Evelyn De Morgan was born in 1855 in London, the eldest daughter of Spencer Pickering QC and Anna Maria Spencer-Stanhope. The family was a notable one, through a line of politicians and Yorkshire landowners on her father’s side and from nobility on her mother’s, who were direct descendents of the ‘Coke of Norfolk’ who was an Earl of Leicester, a great patron of the arts in the eighteenth century who lived at Holkham Hall in Norfolk.


Her mother was born to the Spencer-Stanhope family of Cannon Hall, Yorkshire, and her brother, Evelyn’s uncle, was the late-Victorian painter John Roddham Spencer-Stanhope. Despite Evelyn’s mother herself growing up in a family of artists, she had conservative views about the place of art in her daughter’s education.



Evelyn was educated at home by tutors, in keeping with an appropriate middle-class upbringing. She was taught with her brothers, meaning that her lessons were in Latin, Greek, French, German and Italian, as well as classical literature, mythology and the sciences, subjects rarely available to girls of her age. Religion also played a huge part in the Pickering children’s education, taught by pastors who visited the house with the same regularity as the tutors. Art was not central to this early education, rather, it provided yet another appropriate method by which Evelyn’s tutors allowed her to examine the world around her. Drawings of plants, fruit and household items in still-life were all that was available to the young artist.

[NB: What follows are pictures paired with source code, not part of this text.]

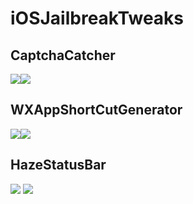 # iOSJailbreakTweaks

## CaptchaCatcher

[![](http://moreinfo.thebigboss.org/moreinfo/captchacatcher2.jpg)](http://moreinfo.thebigboss.org/moreinfo/depiction.php?file=captchacatcherDp)[![](http://moreinfo.thebigboss.org/moreinfo/captchacatcher2.jpg)](http://moreinfo.thebigboss.org/moreinfo/depiction.php?file=captchacatcherDp)

## WXAppShortCutGenerator

[![](http://moreinfo.thebigboss.org/moreinfo/wxappshortcutgenerator1.jpg)](http://moreinfo.thebigboss.org/moreinfo/depiction.php?file=wxappshortcutgeneratorDp)[![](http://moreinfo.thebigboss.org/moreinfo/wxappshortcutgenerator2.jpg)](http://moreinfo.thebigboss.org/moreinfo/depiction.php?file=wxappshortcutgeneratorDp)

## HazeStatusBar

[![](http://moreinfo.thebigboss.org/moreinfo/hazestatusbar1.jpg)](http://cydia.saurik.com/package/com.cbangchen.hazestatusbar/)
[![](http://moreinfo.thebigboss.org/moreinfo/hazestatusbar2.jpg)](http://cydia.saurik.com/package/com.cbangchen.hazestatusbar/)
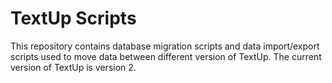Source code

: # TextUp Scripts

This repository contains database migration scripts and data import/export scripts used to move data between different version of TextUp. The current version of TextUp is version 2.
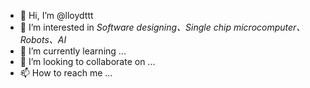 - 👋 Hi, I’m @lloydttt
- 👀 I’m interested in *Software designing、Single chip microcomputer、Robots、AI*  
- 🌱 I’m currently learning ...
- 💞️ I’m looking to collaborate on ...
- 📫 How to reach me ...





<!---
lloydttt/lloydttt is a ✨ special ✨ repository because its `README.md` (this file) appears on your GitHub profile.
You can click the Preview link to take a look at your changes.
--->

A well educated and extremely well read child, Evelyn De Morgan was well aware of the world around her and of her place in it and was keen to express herself creatively. With art not being an option in her formative years, her self-expression took the form of poetry.


Before an examination of her poetry, it must be considered whether Evelyn’s mother or one of her many tutors played a significant hand in directing her writing, resulting in a misreading of her scripts today as something more profound than they are. In her 1922 biography of her sister, Mrs Stirling comments on note books in the Foundation’s collection which contain stories, rather than poetry, as being nothing more than ‘school-room compositions’. One of these books of Evelyn’s writings features her attempts at writing children’s stories which she expresses are for her five year old brother, making her just 13 years old at the time of writing. The story of fairies living in a diamond palace with the powers of invisibility, ends abruptly with the following note in Evelyn’s hand: “The preceding fairy-tale was begun at an early age but was unfortunately never terminated as the authoress was called to more pressing duties.'' showing that writing stories, probably set as a educational task, did not appeal to Evelyn.


A second story in the book features a character, Mr De Braunt, who inherited his family estate when he was just ten years old and moved to a large house in London. This echoes Evelyn’s middle class parents lineage and therefore her preface to the piece is of note. She is less than complementary about the privilege and peerage of Mr De Braunt, spelling out her socialist leanings from an early age, she went on to become an ardent supporter of the Suffrage movement. Again, this novel ends abruptly, with the note “This novel begun at an early age was unfortunately never terminated as the author was at that period so fully occupied with poetical and dramatic compositions, that no time was left for the more humble prose.”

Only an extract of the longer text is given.